Lottery Scholarship Program To Be Cut

September 2, 2010

UT Knoxville

Tennessee’s lottery scholarship program, which began in 2004 and now provides scholarship help to 100,000 Tennessee students per year is running a multimillion dollar deficit and must be cut, lawmakers say.

According to a recent article in the Nashville Tennessean, the program will run a $17 million deficit this year, which is expected to rise to $27 million by 2011.

Originally the program was designed to encourage high school students who maintained at least a B average to choose Tennessee schools. The program has been expanded several times since then to include other groups such as returning veterans, foster children, high-schoolers enrolled in college classes, students in teaching curriculums, and technical school students.

Recently the GPA requirement of 2.75 was removed so that students who could not maintain at least a 2.75 GPA could keep the scholarship. The removal of the GPA requirement pushed the program into an accelerating deficit.

Officials who oversee the scholarship program are apparently not all that upset about the looming deficits, because they expected it to be much higher, at several hundred million. There is a very healthy rainy day fund of $319 million that is raining red ink in the scholarship program right now. Lawmakers periodically raid the fund to get money for their pet projects. The last time they withdrew $70 million to make Tennessee schools more energy efficient.
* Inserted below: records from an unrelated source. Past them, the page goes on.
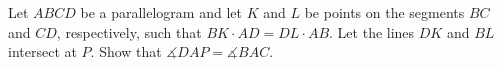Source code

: Let $ABCD$ be a parallelogram and let $K$ and $L$ be points on the segments $BC$ and $CD$, respectively, such that $BK\cdot AD=DL\cdot AB$. Let the lines $DK$ and $BL$ intersect at $P$. Show that $\measuredangle DAP=\measuredangle BAC$.
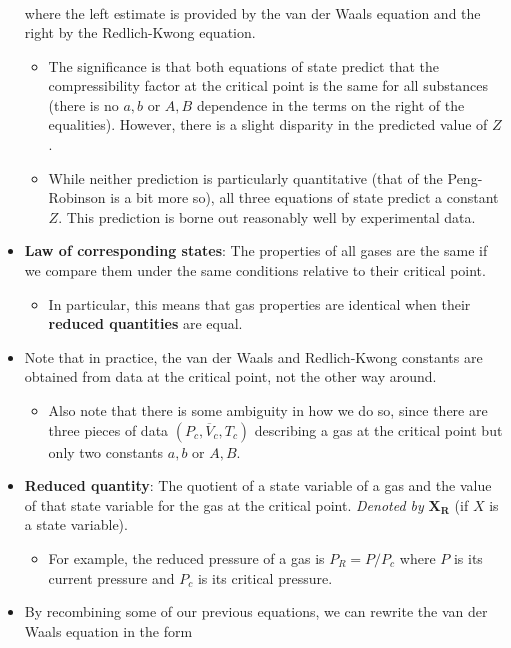 \documentclass[../notes.tex]{subfiles}
\begin{document}
\begin{itemize}
\begin{align*}
    \end{align*}
    where the left estimate is provided by the van der Waals equation and the right by the Redlich-Kwong equation.
    \begin{itemize}
        \item The significance is that both equations of state predict that the compressibility factor at the critical point is the same for all substances (there is no $a,b$ or $A,B$ dependence in the terms on the right of the equalities). However, there is a slight disparity in the predicted value of $Z$.
        \item While neither prediction is particularly quantitative (that of the Peng-Robinson is a bit more so), all three equations of state predict a constant $Z$. This prediction is borne out reasonably well by experimental data.
    \end{itemize}
    \item \textbf{Law of corresponding states}: The properties of all gases are the same if we compare them under the same conditions relative to their critical point.
    \begin{itemize}
        \item In particular, this means that gas properties are identical when their \textbf{reduced quantities} are equal.
    \end{itemize}
    \item Note that in practice, the van der Waals and Redlich-Kwong constants are obtained from data at the critical point, not the other way around.
    \begin{itemize}
        \item Also note that there is some ambiguity in how we do so, since there are three pieces of data $(P_c,\overline{V}_c,T_c)$ describing a gas at the critical point but only two constants $a,b$ or $A,B$.
    \end{itemize}
    \item {}\textbf{Reduced quantity}: The quotient of a state variable of a gas and the value of that state variable for the gas at the critical point. \emph{Denoted by} $\bm{X_R}$ (if $X$ is a state variable).
    \begin{itemize}
        \item For example, the reduced pressure of a gas is $P_R=P/P_c$ where $P$ is its current pressure and $P_c$ is its critical pressure.
    \end{itemize}
    \item By recombining some of our previous equations, we can rewrite the van der Waals equation in the form

\end{itemize}
\end{document}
Officials realize that they can’t continue to rely on the rainy day fund and they must get the program under control. Some tough decisions will have to be made about which part(s) of the program to cut. Reinstating the 2.75 GPA requirement and taking a hard line on it would be a good first start.

Unfortunately it appears that the problems in the scholarship program are not related to a decrease in gambling, because the money coming into the program would have been more than adequate had the rules of participation remained unchanged.

Tennessee’s program is not the only state scholarship program in trouble. For example, last year Michigan had to eliminate a $140 million scholarship program. The state universities were forced to scramble to replace the program with their own funds.

It is evident that, for many institutions, their own funds could be adequate to provide a merit-based scholarship fund, or at least to contribute significantly to one. Many colleges and universities have massive endowments that are sitting in accounts earning interest or sometimes being destroyed by bad investments in an economic downturn year.

Why not use some of that money to help deserving students?